Es seguro que el miembro de la ejecutiva del PNV que, en declaraciones recientes a un periódico nacional sostuvo que es mejor que las viudas no hablen, lo diría con un gesto muy ecuánime. Es lo que tiene la derecha civilizada de la democracia cristiana cuando, en vez de aplaudir a los próceres que alquilan señoritas para que adornen las fiestas, analiza el dolor ajeno. Al estilo del de las viudas. Dolida como tenía que estar la del inspector Puelles, mostró una entereza que asombra a propios y extraños. Pero no tanta, según se ve, como para que los ejecutivos peneuvistas le concedan la palabra.

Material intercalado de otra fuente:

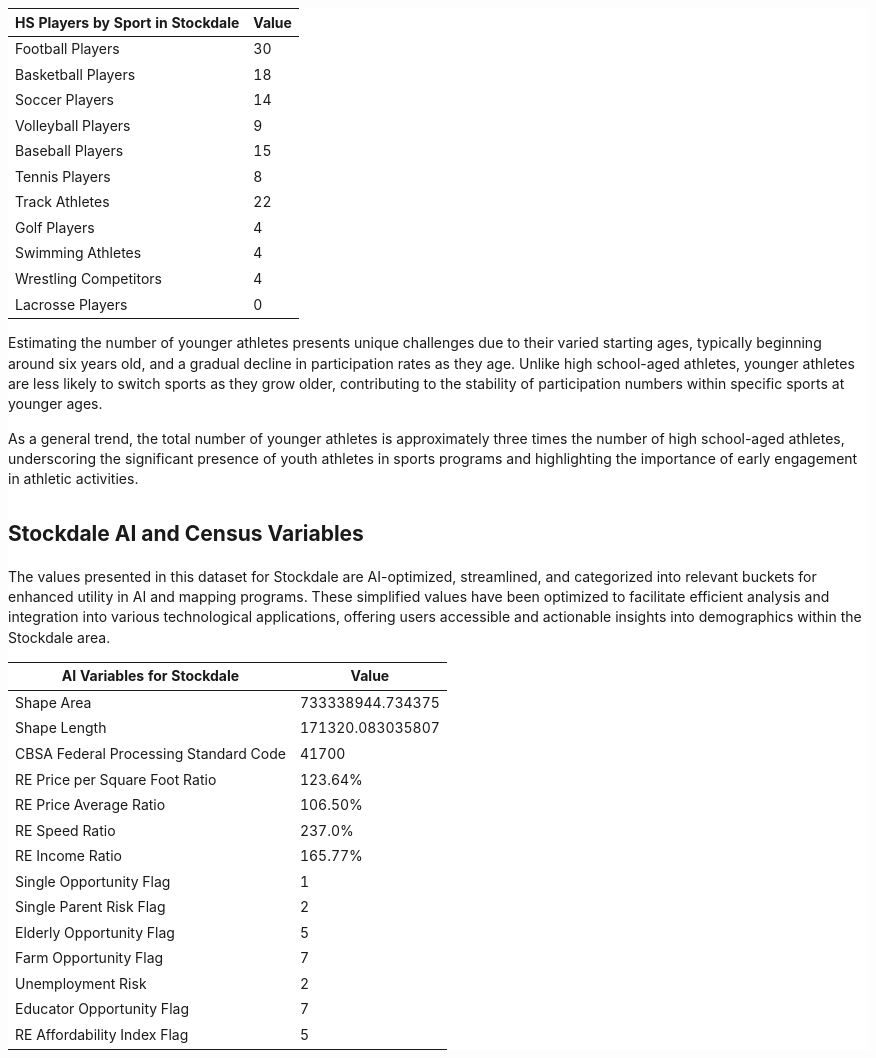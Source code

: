 | HS Players by Sport in Stockdale | Value |
|-------------|-------|
| Football Players | 30 |
| Basketball Players | 18 |
| Soccer Players | 14 |
| Volleyball Players | 9 |
| Baseball Players | 15 |
| Tennis Players | 8 |
| Track Athletes | 22 |
| Golf Players | 4 |
| Swimming Athletes | 4 |
| Wrestling Competitors | 4 |
| Lacrosse Players | 0 |

Estimating the number of younger athletes presents unique challenges due to their varied starting ages, typically beginning around six years old, and a gradual decline in participation rates as they age. Unlike high school-aged athletes, younger athletes are less likely to switch sports as they grow older, contributing to the stability of participation numbers within specific sports at younger ages.  

As a general trend, the total number of younger athletes is approximately three times the number of high school-aged athletes, underscoring the significant presence of youth athletes in sports programs and highlighting the importance of early engagement in athletic activities.

## Stockdale AI and Census Variables

The values presented in this dataset for Stockdale are AI-optimized, streamlined, and categorized into relevant buckets for enhanced utility in AI and mapping programs. These simplified values have been optimized to facilitate efficient analysis and integration into various technological applications, offering users accessible and actionable insights into demographics within the Stockdale area.

| AI Variables for Stockdale | Value |
|-------------|-------|
| Shape Area | 733338944.734375 |
| Shape Length | 171320.083035807 |
| CBSA Federal Processing Standard Code | 41700 |
| RE Price per Square Foot Ratio | 123.64% |
| RE Price Average Ratio | 106.50% |
| RE Speed Ratio | 237.0% |
| RE Income Ratio | 165.77% |
| Single Opportunity Flag | 1 |
| Single Parent Risk Flag | 2 |
| Elderly Opportunity Flag | 5 |
| Farm Opportunity Flag | 7 |
| Unemployment Risk | 2 |
| Educator Opportunity Flag | 7 |
| RE Affordability Index Flag | 5 |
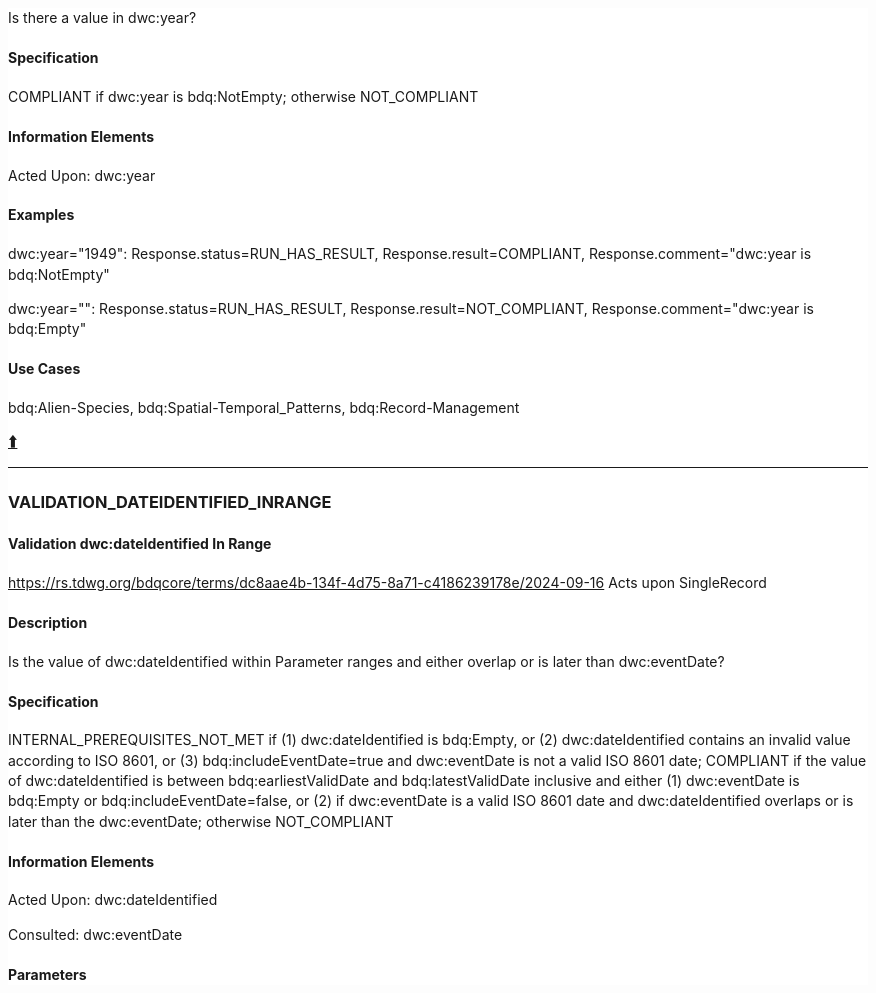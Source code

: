 Is there a value in dwc:year?

#### Specification

COMPLIANT if dwc:year is bdq:NotEmpty; otherwise NOT_COMPLIANT

#### Information Elements

Acted Upon: 
dwc:year

#### Examples

dwc:year="1949": Response.status=RUN_HAS_RESULT, Response.result=COMPLIANT, Response.comment="dwc:year is bdq:NotEmpty"

dwc:year="": Response.status=RUN_HAS_RESULT, Response.result=NOT_COMPLIANT, Response.comment="dwc:year is bdq:Empty"


#### Use Cases

bdq:Alien-Species, bdq:Spatial-Temporal_Patterns, bdq:Record-Management

[🠱](#indexes-to-the-tests)
********************

###  VALIDATION_DATEIDENTIFIED_INRANGE

####  Validation dwc:dateIdentified In Range
https://rs.tdwg.org/bdqcore/terms/dc8aae4b-134f-4d75-8a71-c4186239178e/2024-09-16
Acts upon  SingleRecord

#### Description

Is the value of dwc:dateIdentified within Parameter ranges and either overlap or is later than dwc:eventDate?

#### Specification

INTERNAL_PREREQUISITES_NOT_MET if (1) dwc:dateIdentified is bdq:Empty, or (2) dwc:dateIdentified contains an invalid value according to ISO 8601, or (3) bdq:includeEventDate=true and dwc:eventDate is not a valid ISO 8601 date; COMPLIANT if the value of dwc:dateIdentified is between bdq:earliestValidDate and bdq:latestValidDate inclusive and either (1) dwc:eventDate is bdq:Empty or bdq:includeEventDate=false, or (2) if dwc:eventDate is a valid ISO 8601 date and dwc:dateIdentified overlaps or is later than the dwc:eventDate; otherwise NOT_COMPLIANT

#### Information Elements

Acted Upon: 
dwc:dateIdentified

Consulted: 
dwc:eventDate

#### Parameters
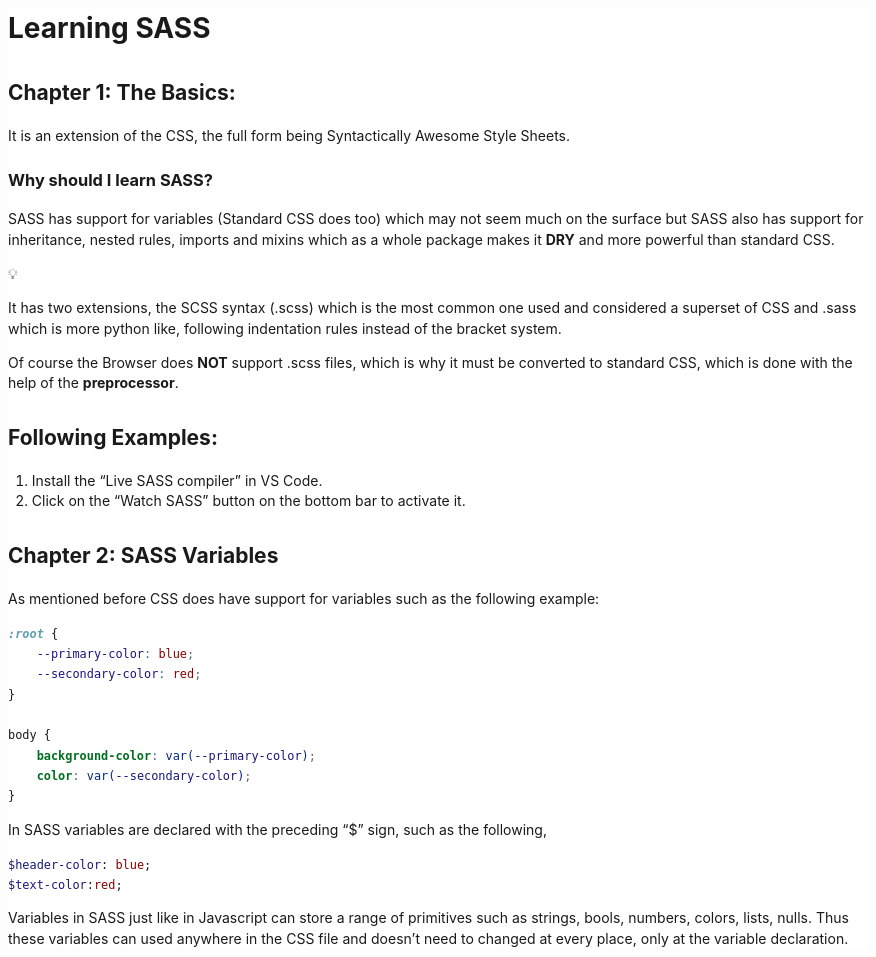 # Learning SASS
## Chapter 1: The Basics:

It is an extension of the CSS, the full form being Syntactically Awesome Style Sheets. 

### Why should I learn SASS?

SASS has support for variables (Standard CSS does too) which may not seem much on the surface but SASS also has support for inheritance, nested rules, imports and mixins which as a whole package makes it **DRY** and more powerful than standard CSS.

<aside>
💡

It has two extensions, the SCSS syntax (.scss) which is the most common one used and considered a superset of CSS and .sass which is more python like, following indentation rules instead of the bracket system.

</aside>

Of course the Browser does **NOT** support .scss files, which is why it must be converted to standard CSS, which is done with the help of the **preprocessor**.

## Following Examples:

1. Install the “Live SASS compiler” in VS Code.
2. Click on the “Watch SASS” button on the bottom bar to activate it.

## Chapter 2: SASS Variables

As mentioned before CSS does have support for variables such as the following example:

```css
:root {
	--primary-color: blue;
	--secondary-color: red;
}

body {
	background-color: var(--primary-color);
	color: var(--secondary-color);
}
```

In SASS variables are declared with the preceding “$” sign, such as the following,

```sass
$header-color: blue;
$text-color:red;
```

Variables in SASS just like in Javascript can store a range of primitives such as strings, bools, numbers, colors, lists, nulls. Thus these variables can used anywhere in the CSS file and doesn’t need to changed at every place, only at the variable declaration.
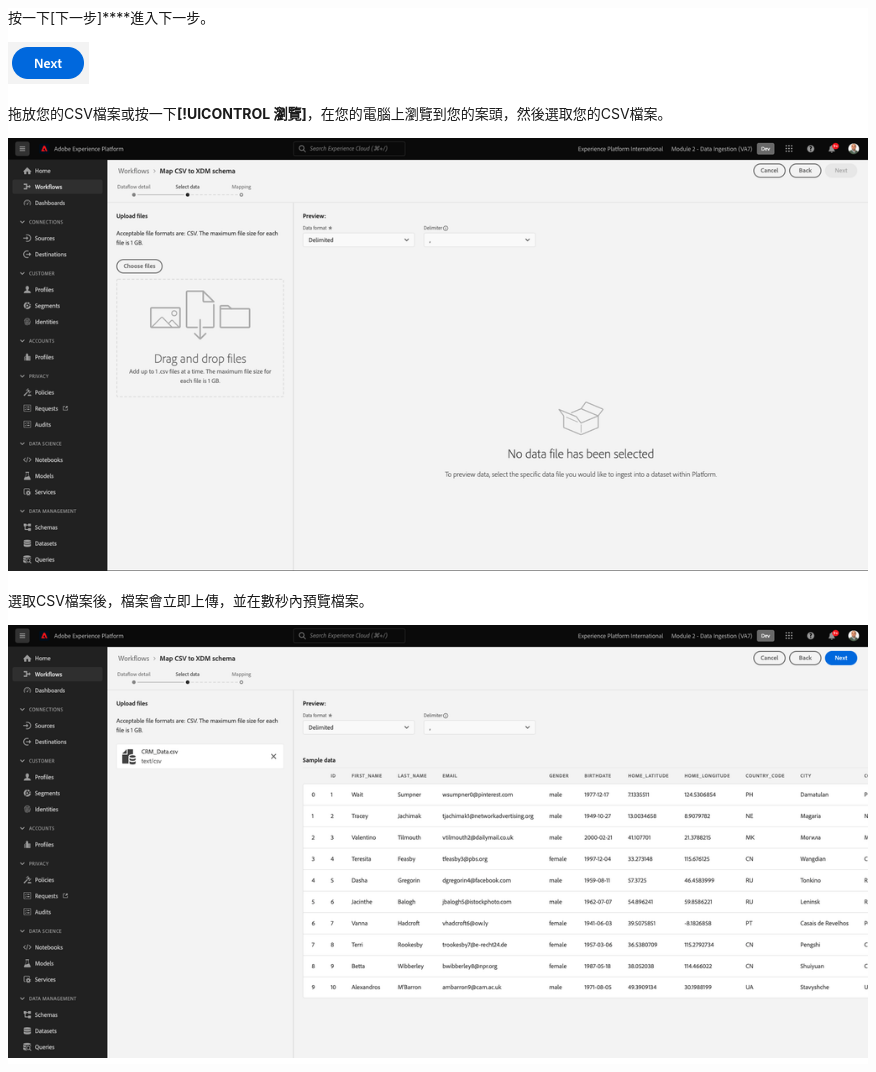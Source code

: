 按一下[下一步]****&#x200B;進入下一步。

![資料擷取](./images/next.png)

拖放您的CSV檔案或按一下&#x200B;**[!UICONTROL 瀏覽]**，在您的電腦上瀏覽到您的案頭，然後選取您的CSV檔案。

![資料擷取](./images/dragdrop.png)

選取CSV檔案後，檔案會立即上傳，並在數秒內預覽檔案。

![資料擷取](./images/previewcsv.png)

¿A qué viene que el prócer silencio avise o amenace miedo? ¿Será que a la viuda de Puelles no le correspondía vela en el entierro de su propio marido? ¿Tan tremendo fue que llamase asesinos a quienes asesinaron al policía? Pero no; lo peor es que sostuviese lo que tantos piensan: que en el caso de los crímenes de ETA hay que dejarse de literaturas —las de los delitos políticos— y aplicar el código penal, sin más. Una tesis inadmisible, repugnante para los vascos por naturaleza que no son, por supuesto, quienes terminan ardiendo dentro del coche.
Silencio, pues; hay que reclamarlo ya tocando la boca, o ya la frente. Silencio responsable, que, de lo contrario, van las viudas y hablan. No deberían hacerlo y menos aún, como apuntó el prócer peneuvista, si andan sedadas a tope. Ecuánime que es el caballero y, por añadidura, entendido en pócimas, bálsamos y fiebres. Cuánta falta hace alguien así en la política colonizada por los vascos de mentira, los vascos artificiales, los que se diría que andan sedados todo el tiempo de las cosas que se les ocurren. Pues ¿no han puesto de luto al gobierno de Vitoria-Gasteiz, que ya tiene bastante cruz con los usurpadores sociopopulares como para que haya que recurrir encima al duelo y al llanto? ¿No lucen las banderas del parlamento a media asta, cosa insólita y a todas luces reprobable por lo poco ecuánime? Tanta ignorancia abruma; la tradición, amigos míos, dicta lo contrario: pompa, silencio, dignidad extrema. Que no se diga que a ningún prócer en condiciones le han visto liado con la driza de la bandera, tirando de ella para subir y bajar la enseña, como si tratase, qué se yo, de un bedel murciano, extremeño o gallego.
Pero estábamos en lo de la viuda: a semejante situación lleva el no seguir con las costumbres ancestrales tan añoradas hoy que, a poco que se escarbe, se remontan a los cromañones o, quien sabe, incluso a los neandertales. Me refiero a la de quemar a la viuda sin molestarse en darle antes la palabra. Pero de fuera vendrán quienes te arrebatarán el bastón, el despacho y la llave del boletín oficial. No se aflijan; igual que MacArthur, volveremos y, con nosotros, lo harán la ecuanimidad y el silencio. Lástima que, como daños colaterales, también sea probable que vuelvan muchas viudas. No, si al final habrá que amordazarlas.